Given an intermediate feature map F E R ^C×H×W As input, the operation process of the CBAM is totally divided into two parts, firstly, global maximum pooling and average pooling are carried out on the input according to channels, and two one-dimensional vectors after pooling are sent into a full-connection layer for operation and then added to generate one-dimensional channel attention M _c ∈R ^C×1×1 Multiplying the channel attention with the input element to obtain a characteristic diagram F' after channel attention adjustment; secondly, carrying out global maximum pooling and mean pooling on F' according to space, splicing two-dimensional vectors generated by pooling, and carrying out convolution operation to finally generate the two-dimensional space attention M _s ∈R ^1×H×W Multiplying the spatial attention by F' by elements, the CBAM generated attention process can be described as:

wherein the method comprises the steps ofRepresenting multiplication of corresponding elements, before multiplication, the channel attention and the spatial attention need to be broadcast according to the spatial dimension and the channel dimension, respectively.

Ms test module:

five different TPH-yolov5 network models were trained according to different perspectives of model integration.

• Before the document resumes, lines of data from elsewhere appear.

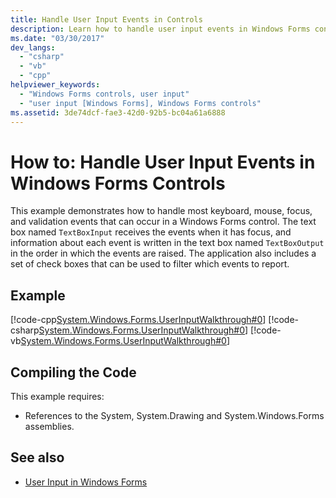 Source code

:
 ```yaml
---
title: Handle User Input Events in Controls
description: Learn how to handle user input events in Windows Forms controls, such as keyboard, mouse, focus and validation events. 
ms.date: "03/30/2017"
dev_langs: 
  - "csharp"
  - "vb"
  - "cpp"
helpviewer_keywords: 
  - "Windows Forms controls, user input"
  - "user input [Windows Forms], Windows Forms controls"
ms.assetid: 3de74dcf-fae3-42d0-92b5-bc04a61a6888
---
```

# How to: Handle User Input Events in Windows Forms Controls

This example demonstrates how to handle most keyboard, mouse, focus, and validation events that can occur in a Windows Forms control. The text box named `TextBoxInput` receives the events when it has focus, and information about each event is written in the text box named `TextBoxOutput` in the order in which the events are raised. The application also includes a set of check boxes that can be used to filter which events to report.  
  
## Example  

 [!code-cpp[System.Windows.Forms.UserInputWalkthrough#0](~/samples/snippets/cpp/VS_Snippets_Winforms/System.Windows.Forms.UserInputWalkthrough/cpp/form1.cpp#0)]
 [!code-csharp[System.Windows.Forms.UserInputWalkthrough#0](~/samples/snippets/csharp/VS_Snippets_Winforms/System.Windows.Forms.UserInputWalkthrough/CS/form1.cs#0)]
 [!code-vb[System.Windows.Forms.UserInputWalkthrough#0](~/samples/snippets/visualbasic/VS_Snippets_Winforms/System.Windows.Forms.UserInputWalkthrough/VB/form1.vb#0)]  
  
## Compiling the Code  

 This example requires:  
  
- References to the System, System.Drawing and System.Windows.Forms assemblies.  
  
## See also

- [User Input in Windows Forms](user-input-in-windows-forms.md)
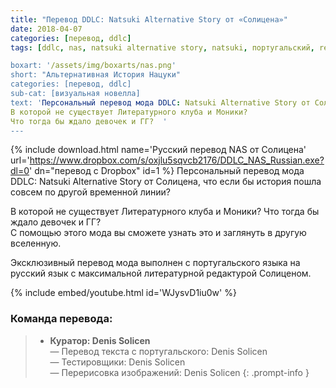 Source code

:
 ```yaml
---
title: "Перевод DDLC: Natsuki Alternative Story от «Солицена»"
date: 2018-04-07
categories: [перевод, ddlc]
tags: [ddlc, nas, natsuki alternative story, natsuki, португальский, ren'py]

boxart: '/assets/img/boxarts/nas.png'
short: "Альтернативная История Нацуки"
categories: [перевод, ddlc]
sub-cat: [визуальная новелла]
text: 'Персональный перевод мода DDLC: Natsuki Alternative Story от Солицена, что если бы история пошла совсем по другой временной линии?
В которой не существует Литературного клуба и Моники? 
Что тогда бы ждало девочек и ГГ?  '
---
```

{% include download.html name='Русский перевод NAS от Солицена' url='https://www.dropbox.com/s/oxjlu5sqvcb2176/DDLC_NAS_Russian.exe?dl=0' dn="перевод с Dropbox" id=1 %}
Персональный перевод мода DDLC: Natsuki Alternative Story от Солицена, что если бы история пошла совсем по другой временной линии?

В которой не существует Литературного клуба и Моники? 
Что тогда бы ждало девочек и ГГ?  
С помощью этого мода вы сможете узнать это и заглянуть в другую вселенную. 


Эксклюзивный перевод мода выполнен с португальского языка на русский язык с максимальной литературной редактурой Солиценом.

{% include embed/youtube.html id='WJysvD1iu0w' %}

### Команда перевода:
> * **Куратор: Denis Solicen** 
<br> — Перевод текста с португальского: Denis Solicen
<br> — Тестировщики: Denis Solicen
<br> — Перерисовка изображений: Denis Solicen
{: .prompt-info }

In the reasoning phase, the ms test strategy is first performed on a single model. The implementation details of the ms test include the following three steps.

(1) The test image was scaled to 1.3 times.

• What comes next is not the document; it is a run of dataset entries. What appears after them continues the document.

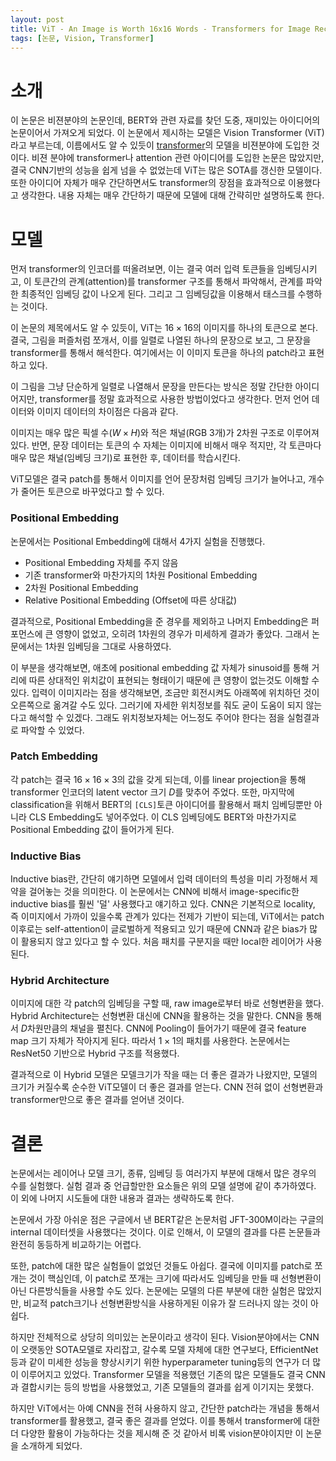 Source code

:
 ```yaml
---
layout: post
title: ViT - An Image is Worth 16x16 Words - Transformers for Image Recognition at Scale
tags: [논문, Vision, Transformer]
---
```


# 소개

이 논문은 비젼분야의 논문인데, BERT와 관련 자료를 찾던 도중, 재미있는 아이디어의 논문이어서 가져오게 되었다. 이 논문에서 제시하는 모델은 Vision Transformer (ViT) 라고 부르는데, 이름에서도 알 수 있듯이 [transformer](/attention-is-all-you-need)의 모델을 비젼분야에 도입한 것이다. 비젼 분야에 transformer나 attention 관련 아이디어를 도입한 논문은 많았지만, 결국 CNN기반의 성능을 쉽게 넘을 수 없었는데 ViT는 많은 SOTA를 갱신한 모델이다. 또한 아이디어 자체가 매우 간단하면서도 transformer의 장점을 효과적으로 이용했다고 생각한다. 내용 자체는 매우 간단하기 때문에 모델에 대해 간략히만 설명하도록 한다.

# 모델

먼저 transformer의 인코더를 떠올려보면, 이는 결국 여러 입력 토큰들을 임베딩시키고, 이 토큰간의 관계(attention)를 transformer 구조를 통해서 파악해서, 관계를 파악한 최종적인 임베딩 값이 나오게 된다. 그리고 그 임베딩값을 이용해서 태스크를 수행하는 것이다.

이 논문의 제목에서도 알 수 있듯이, ViT는 $16\times16$의 이미지를 하나의 토큰으로 본다. 결국, 그림을 퍼즐처럼 쪼개서, 이를 일렬로 나열된 하나의 문장으로 보고, 그 문장을 transformer를 통해서 해석한다. 여기에서는 이 이미지 토큰을 하나의 patch라고 표현하고 있다.

이 그림을 그냥 단순하게 일렬로 나열해서 문장을 만든다는 방식은 정말 간단한 아이디어지만, transformer를 정말 효과적으로 사용한 방법이었다고 생각한다. 먼저 언어 데이터와 이미지 데이터의 차이점은 다음과 같다.

이미지는 매우 많은 픽셀 수($W\times H$)와 적은 채널(RGB 3개)가 2차원 구조로 이루어져있다. 반면, 문장 데이터는 토큰의 수 자체는 이미지에 비해서 매우 적지만, 각 토큰마다 매우 많은 채널(임베딩 크기)로 표현한 후, 데이터를 학습시킨다.

ViT모델은 결국 patch를 통해서 이미지를 언어 문장처럼 임베딩 크기가 늘어나고, 개수가 줄어든 토큰으로 바꾸었다고 할 수 있다.

### Positional Embedding

논문에서는 Positional Embedding에 대해서 4가지 실험을 진행했다.

- Positional Embedding 자체를 주지 않음
- 기존 transformer와 마찬가지의 1차원 Positional Embedding
- 2차원 Positional Embedding
- Relative Positional Embedding (Offset에 따른 상대값)

결과적으로, Positional Embedding을 준 경우를 제외하고 나머지 Embedding은 퍼포먼스에 큰 영향이 없었고, 오히려 1차원의 경우가 미세하게 결과가 좋았다. 그래서 논문에서는 1차원 임베딩을 그대로 사용하였다.

이 부분을 생각해보면, 애초에 positional embedding 값 자체가 sinusoid를 통해 거리에 따른 상대적인 위치값이 표현되는 형태이기 때문에 큰 영향이 없는것도 이해할 수 있다. 입력이 이미지라는 점을 생각해보면, 조금만 회전시켜도 아래쪽에 위치하던 것이 오른쪽으로 옮겨갈 수도 있다. 그러기에 자세한 위치정보를 줘도 굳이 도움이 되지 않는다고 해석할 수 있겠다. 그래도 위치정보자체는 어느정도 주어야 한다는 점을 실험결과로 파악할 수 있었다.

### Patch Embedding

각 patch는 결국 $16\times16\times3$의 값을 갖게 되는데, 이를 linear projection을 통해 transformer 인코더의 latent vector 크기 $D$를 맞추어 주었다. 또한, 마지막에 classification을 위해서 BERT의 `[CLS]`토큰 아이디어를 활용해서 패치 임베딩뿐만 아니라 CLS Embedding도 넣어주었다. 이 CLS 임베딩에도 BERT와 마찬가지로 Positional Embedding 값이 들어가게 된다.

### Inductive Bias

Inductive bias란, 간단히 얘기하면 모델에서 입력 데이터의 특성을 미리 가정해서 제약을 걸어놓는 것을 의미한다. 이 논문에서는 CNN에 비해서 image-specific한 inductive bias를 훨씬 '덜' 사용했다고 얘기하고 있다. CNN은 기본적으로 locality, 즉 이미지에서 가까이 있을수록 관계가 있다는 전제가 기반이 되는데, ViT에서는 patch 이후로는 self-attention이 글로벌하게 적용되고 있기 때문에 CNN과 같은 bias가 많이 활용되지 않고 있다고 할 수 있다. 처음 패치를 구분지을 때만 local한 레이어가 사용된다.

### Hybrid Architecture

이미지에 대한 각 patch의 임베딩을 구할 때, raw image로부터 바로 선형변환을 했다. Hybrid Architecture는 선형변환 대신에 CNN을 활용하는 것을 말한다. CNN을 통해서 $D$차원만큼의 채널을 펼친다. CNN에 Pooling이 들어가기 때문에 결국 feature map 크기 자체가 작아지게 된다. 따라서 $1\times1$의 패치를 사용한다. 논문에서는 ResNet50 기반으로 Hybrid 구조를 적용했다.

결과적으로 이 Hybrid 모델은 모델크기가 작을 때는 더 좋은 결과가 나왔지만, 모델의 크기가 커질수록 순수한 ViT모델이 더 좋은 결과를 얻는다. CNN 전혀 없이 선형변환과 transformer만으로 좋은 결과를 얻어낸 것이다.

# 결론

논문에서는 레이어나 모델 크기, 종류, 임베딩 등 여러가지 부분에 대해서 많은 경우의 수를 실험했다. 실험 결과 중 언급할만한 요소들은 위의 모델 설명에 같이 추가하였다. 이 외에 나머지 시도들에 대한 내용과 결과는 생략하도록 한다.

논문에서 가장 아쉬운 점은 구글에서 낸 BERT같은 논문처럼 JFT-300M이라는 구글의 internal 데이터셋을 사용했다는 것이다. 이로 인해서, 이 모델의 결과를 다른 논문들과 완전히 동등하게 비교하기는 어렵다.

또한, patch에 대한 많은 실험들이 없었던 것들도 아쉽다. 결국에 이미지를 patch로 쪼개는 것이 핵심인데, 이 patch로 쪼개는 크기에 따라서도 임베딩을 만들 때 선형변환이 아닌 다른방식들을 사용할 수도 있다. 논문에는 모델의 다른 부분에 대한 실험은 많았지만, 비교적 patch크기나 선형변환방식을 사용하게된 이유가 잘 드러나지 않는 것이 아쉽다.

하지만 전체적으로 상당히 의미있는 논문이라고 생각이 된다. Vision분야에서는 CNN이 오랫동안 SOTA모델로 자리잡고, 갈수록 모델 자체에 대한 연구보다, EfficientNet등과 같이 미세한 성능을 향상시키기 위한 hyperparameter tuning등의 연구가 더 많이 이루어지고 있었다. Transformer 모델을 적용했던 기존의 많은 모델들도 결국 CNN과 결합시키는 등의 방법을 사용했었고, 기존 모델들의 결과를 쉽게 이기지는 못했다.

하지만 ViT에서는 아예 CNN을 전혀 사용하지 않고, 간단한 patch라는 개념을 통해서 transformer를 활용했고, 결국 좋은 결과를 얻었다. 이를 통해서 transformer에 대한 더 다양한 활용이 가능하다는 것을 제시해 준 것 같아서 비록 vision분야이지만 이 논문을 소개하게 되었다.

(2) The image was reduced to 1, 0.83 and 0.67 times, respectively.

(3) The image is flipped horizontally.

And finally, inputting six images with different proportions into a trained TPH-yolov5 network model, and predicting by using NMS fusion test. The same ms test operation is performed on different trained TPH-yolov5 network models and the final five predictions are fused by WBF to obtain the final result.

5. Self-training classifier module:

training the data set by using a TPH-yolov5 network model, and then obtaining a conclusion by visualizing an abnormal case analysis result: the TPH-yolov5 network model has good positioning capability but poor classification capability. It was observed by further investigation that the accuracy of certain categories was very low. To address this problem, an additional self-training classifier may be used. First, a training set is constructed by clipping a real bounding box and resizing each image patch to 64×64. ResNet18 is then selected as the classifier network.

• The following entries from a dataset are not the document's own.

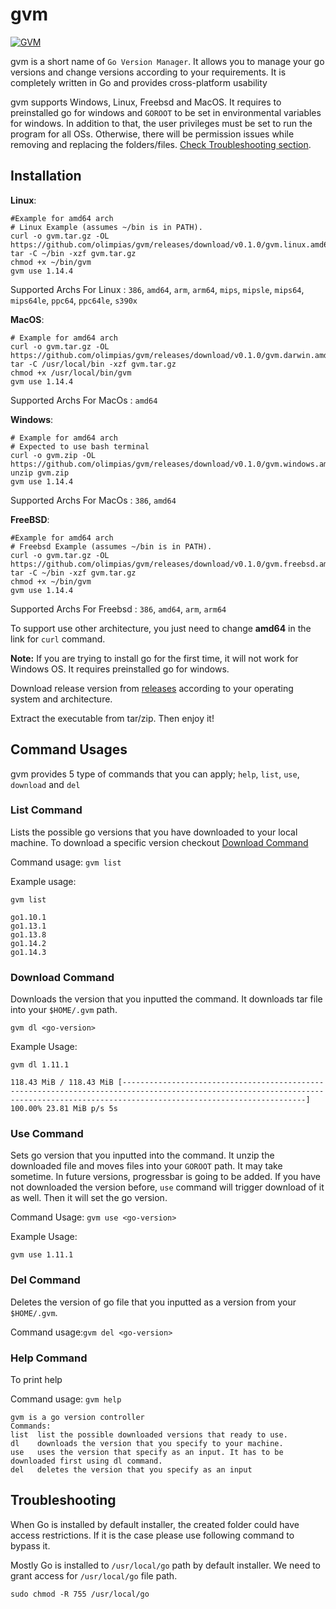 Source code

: # gvm

[![GVM](https://circleci.com/gh/olimpias/gvm.svg?style=svg)](<https://app.circleci.com/pipelines/github/olimpias/gvm>)


gvm is a short name of `Go Version Manager`. It allows you to manage your go versions and change versions
according to your requirements. It is completely written in Go and provides cross-platform usability

gvm supports Windows, Linux, Freebsd and MacOS. It requires to preinstalled go for windows and `GOROOT` to be
set in environmental variables for windows. In addition to that, the user privileges must be set to run the program for all OSs. Otherwise, there will
be permission issues while removing and replacing the folders/files. [Check Troubleshooting section](#Troubleshooting).

## Installation

**Linux**:
```shell script
#Example for amd64 arch
# Linux Example (assumes ~/bin is in PATH).
curl -o gvm.tar.gz -OL https://github.com/olimpias/gvm/releases/download/v0.1.0/gvm.linux.amd64.tar.gz
tar -C ~/bin -xzf gvm.tar.gz
chmod +x ~/bin/gvm
gvm use 1.14.4
```

Supported Archs For Linux : `386`, `amd64`, `arm`, `arm64`, `mips`, `mipsle`, `mips64`, `mips64le`, `ppc64`, `ppc64le`, `s390x`

**MacOS**: 
```shell script
# Example for amd64 arch
curl -o gvm.tar.gz -OL https://github.com/olimpias/gvm/releases/download/v0.1.0/gvm.darwin.amd64.tar.gz
tar -C /usr/local/bin -xzf gvm.tar.gz
chmod +x /usr/local/bin/gvm
gvm use 1.14.4
```

Supported Archs For MacOs : `amd64`

**Windows**:
```shell script
# Example for amd64 arch
# Expected to use bash terminal
curl -o gvm.zip -OL https://github.com/olimpias/gvm/releases/download/v0.1.0/gvm.windows.amd64.exe.zip
unzip gvm.zip
gvm use 1.14.4
```

Supported Archs For MacOs : `386`, `amd64`

**FreeBSD**:
```shell script
#Example for amd64 arch
# Freebsd Example (assumes ~/bin is in PATH).
curl -o gvm.tar.gz -OL https://github.com/olimpias/gvm/releases/download/v0.1.0/gvm.freebsd.amd64.tar.gz
tar -C ~/bin -xzf gvm.tar.gz
chmod +x ~/bin/gvm
gvm use 1.14.4
```

Supported Archs For Freebsd : `386`, `amd64`, `arm`, `arm64`


To support use other architecture, you just need to change **amd64** in the link for `curl` command.

**Note:** If you are trying to install go for the first time, it will not work for Windows OS. It requires preinstalled go for windows.

Download release version from [releases](https://github.com/olimpias/gvm/releases) according to your operating system and architecture.

Extract the executable from tar/zip. Then enjoy it!

## Command Usages
gvm provides 5 type of commands that you can apply; `help`, `list`, `use`, `download` and `del`

### List Command
Lists the possible go versions that you have downloaded to your local machine. To download a specific version checkout [Download Command](#download-command)

Command usage: `gvm list`

Example usage: 

`gvm list`

```
go1.10.1
go1.13.1
go1.13.8
go1.14.2
go1.14.3
```

### Download Command
Downloads the version that you inputted the command. It downloads tar file into your `$HOME/.gvm` path.

`gvm dl <go-version>`

Example Usage:

`gvm dl 1.11.1`

```
118.43 MiB / 118.43 MiB [-------------------------------------------------------------------------------------------------------------------------------------------------------------------------------------] 100.00% 23.81 MiB p/s 5s
```

### Use Command
Sets go version that you inputted into the command. It unzip the downloaded file and moves files into your `GOROOT` path. It may take sometime. In future versions, progressbar is going to be added.
If you have not downloaded the version before, `use` command will trigger download of it as well. Then it will set the go version.

Command Usage: `gvm use <go-version>`

Example Usage:

`gvm use 1.11.1`

### Del Command
Deletes the version of go file that you inputted as a version from your `$HOME/.gvm`.

Command usage:`gvm del <go-version>`

### Help Command
To print help

Command usage: `gvm help`

```
gvm is a go version controller
Commands:
list  list the possible downloaded versions that ready to use.
dl    downloads the version that you specify to your machine.
use   uses the version that specify as an input. It has to be downloaded first using dl command.
del   deletes the version that you specify as an input
``` 

## Troubleshooting

When Go is installed by default installer, the created folder could have access restrictions. If it is the case please use
following command to bypass it.

Mostly Go is installed to `/usr/local/go` path by default installer. We need to grant access for `/usr/local/go` file path.

```shell script
sudo chmod -R 755 /usr/local/go
```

Referring to fig. 2, with the help of this self-training classifier, the method increases by about 0.8% to 1.0% on the basis of the AP value.

Finally, it should be noted that: the above embodiments are only for illustrating the technical aspects of the present invention and not for limiting the same, and although the present invention has been described in detail with reference to the above embodiments, it should be understood by those of ordinary skill in the art that: modifications and equivalents may be made to the specific embodiments of the invention without departing from the spirit and scope of the invention, which is intended to be covered by the claims.

Claims

1. The abnormal behavior detection method based on TPH-yolov5 is characterized by comprising the following steps:

2. The method of claim 1, wherein in the TPH-yolov5 network model:

3. The method as recited in claim 1, further comprising:

4. A method according to claim 3, wherein a plurality of different trained TPH-yolov5 network model integration boxes are integrated using non-maximum suppression or soft NMS or weighted box fusion;

5. A method according to claim 3, wherein the step of combining the weighted frame fusion is:

6. The method of claim 5, wherein step 3 further comprises:

7. The method of claim 5, wherein step 4 further comprises:

or

8. The method according to claim 5, characterized in that in step 3:

9. The method as recited in claim 1, further comprising:

10. The method of claim 9, wherein the self-training classifier is obtained using image blocks cropped from a training set as a classification training set and selecting res net18 as a classifier network.